::: DATASET :::

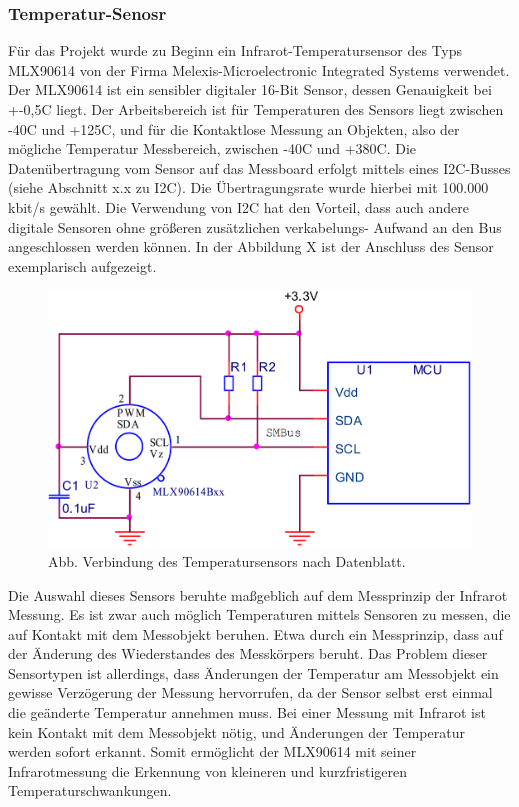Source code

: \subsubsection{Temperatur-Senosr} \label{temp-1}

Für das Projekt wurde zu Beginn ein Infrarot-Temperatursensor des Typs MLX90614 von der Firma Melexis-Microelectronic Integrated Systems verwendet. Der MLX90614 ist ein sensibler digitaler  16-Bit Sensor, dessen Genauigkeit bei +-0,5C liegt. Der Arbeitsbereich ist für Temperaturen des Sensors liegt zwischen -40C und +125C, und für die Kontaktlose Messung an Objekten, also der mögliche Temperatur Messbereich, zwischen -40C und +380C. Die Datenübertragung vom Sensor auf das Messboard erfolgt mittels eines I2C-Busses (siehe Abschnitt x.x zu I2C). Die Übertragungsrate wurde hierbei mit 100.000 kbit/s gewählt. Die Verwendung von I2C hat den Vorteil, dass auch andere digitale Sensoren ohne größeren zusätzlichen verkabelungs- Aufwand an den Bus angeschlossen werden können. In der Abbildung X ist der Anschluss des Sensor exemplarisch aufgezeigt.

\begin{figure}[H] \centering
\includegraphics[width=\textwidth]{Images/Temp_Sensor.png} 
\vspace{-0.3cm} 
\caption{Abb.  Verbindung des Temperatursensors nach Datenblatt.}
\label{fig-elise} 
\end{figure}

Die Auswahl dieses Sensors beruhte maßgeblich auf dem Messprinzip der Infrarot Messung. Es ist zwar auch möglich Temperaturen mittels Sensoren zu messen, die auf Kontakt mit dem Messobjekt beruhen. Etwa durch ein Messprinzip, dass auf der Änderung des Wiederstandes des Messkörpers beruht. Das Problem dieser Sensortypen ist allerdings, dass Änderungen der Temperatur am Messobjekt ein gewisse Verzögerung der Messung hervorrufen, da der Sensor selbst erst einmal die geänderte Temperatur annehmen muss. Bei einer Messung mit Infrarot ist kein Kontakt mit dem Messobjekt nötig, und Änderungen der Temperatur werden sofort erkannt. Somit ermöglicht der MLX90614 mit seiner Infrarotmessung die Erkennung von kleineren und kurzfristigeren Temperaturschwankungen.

:::
::: DATASET :::

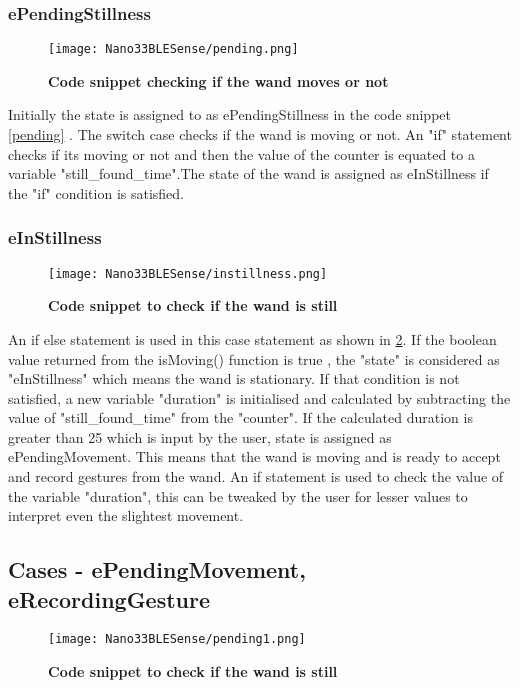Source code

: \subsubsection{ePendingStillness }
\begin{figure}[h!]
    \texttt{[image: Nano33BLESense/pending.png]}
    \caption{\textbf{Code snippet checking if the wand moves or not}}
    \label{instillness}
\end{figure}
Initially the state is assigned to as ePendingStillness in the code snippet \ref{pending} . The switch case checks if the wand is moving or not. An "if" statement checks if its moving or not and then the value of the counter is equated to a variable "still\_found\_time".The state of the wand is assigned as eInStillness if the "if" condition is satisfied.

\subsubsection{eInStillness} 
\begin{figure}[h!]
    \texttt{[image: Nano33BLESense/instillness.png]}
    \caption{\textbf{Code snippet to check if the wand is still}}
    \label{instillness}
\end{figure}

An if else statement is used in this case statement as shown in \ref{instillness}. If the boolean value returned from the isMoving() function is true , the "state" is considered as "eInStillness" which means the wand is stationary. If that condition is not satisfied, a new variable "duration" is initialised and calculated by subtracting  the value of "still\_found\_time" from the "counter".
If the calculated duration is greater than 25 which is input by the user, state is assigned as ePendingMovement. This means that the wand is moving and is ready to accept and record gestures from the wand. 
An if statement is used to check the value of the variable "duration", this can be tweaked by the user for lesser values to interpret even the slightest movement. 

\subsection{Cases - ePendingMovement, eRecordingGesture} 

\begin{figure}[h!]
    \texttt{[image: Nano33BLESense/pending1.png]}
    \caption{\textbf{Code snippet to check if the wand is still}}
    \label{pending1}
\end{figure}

:::

TASK BRIEF. When the entries above show the word "Infrarot" in a line, copy that line out.

REPLY TO THE EXERCISE.
Für das Projekt wurde zu Beginn ein Infrarot-Temperatursensor des Typs MLX90614 von der Firma Melexis-Microelectronic Integrated Systems verwendet. Der MLX90614 ist ein sensibler digitaler  16-Bit Sensor, dessen Genauigkeit bei +-0,5C liegt. Der Arbeitsbereich ist für Temperaturen des Sensors liegt zwischen -40C und +125C, und für die Kontaktlose Messung an Objekten, also der mögliche Temperatur Messbereich, zwischen -40C und +380C. Die Datenübertragung vom Sensor auf das Messboard erfolgt mittels eines I2C-Busses (siehe Abschnitt x.x zu I2C). Die Übertragungsrate wurde hierbei mit 100.000 kbit/s gewählt. Die Verwendung von I2C hat den Vorteil, dass auch andere digitale Sensoren ohne größeren zusätzlichen verkabelungs- Aufwand an den Bus angeschlossen werden können. In der Abbildung X ist der Anschluss des Sensor exemplarisch aufgezeigt.
Die Auswahl dieses Sensors beruhte maßgeblich auf dem Messprinzip der Infrarot Messung. Es ist zwar auch möglich Temperaturen mittels Sensoren zu messen, die auf Kontakt mit dem Messobjekt beruhen. Etwa durch ein Messprinzip, dass auf der Änderung des Wiederstandes des Messkörpers beruht. Das Problem dieser Sensortypen ist allerdings, dass Änderungen der Temperatur am Messobjekt ein gewisse Verzögerung der Messung hervorrufen, da der Sensor selbst erst einmal die geänderte Temperatur annehmen muss. Bei einer Messung mit Infrarot ist kein Kontakt mit dem Messobjekt nötig, und Änderungen der Temperatur werden sofort erkannt. Somit ermöglicht der MLX90614 mit seiner Infrarotmessung die Erkennung von kleineren und kurzfristigeren Temperaturschwankungen.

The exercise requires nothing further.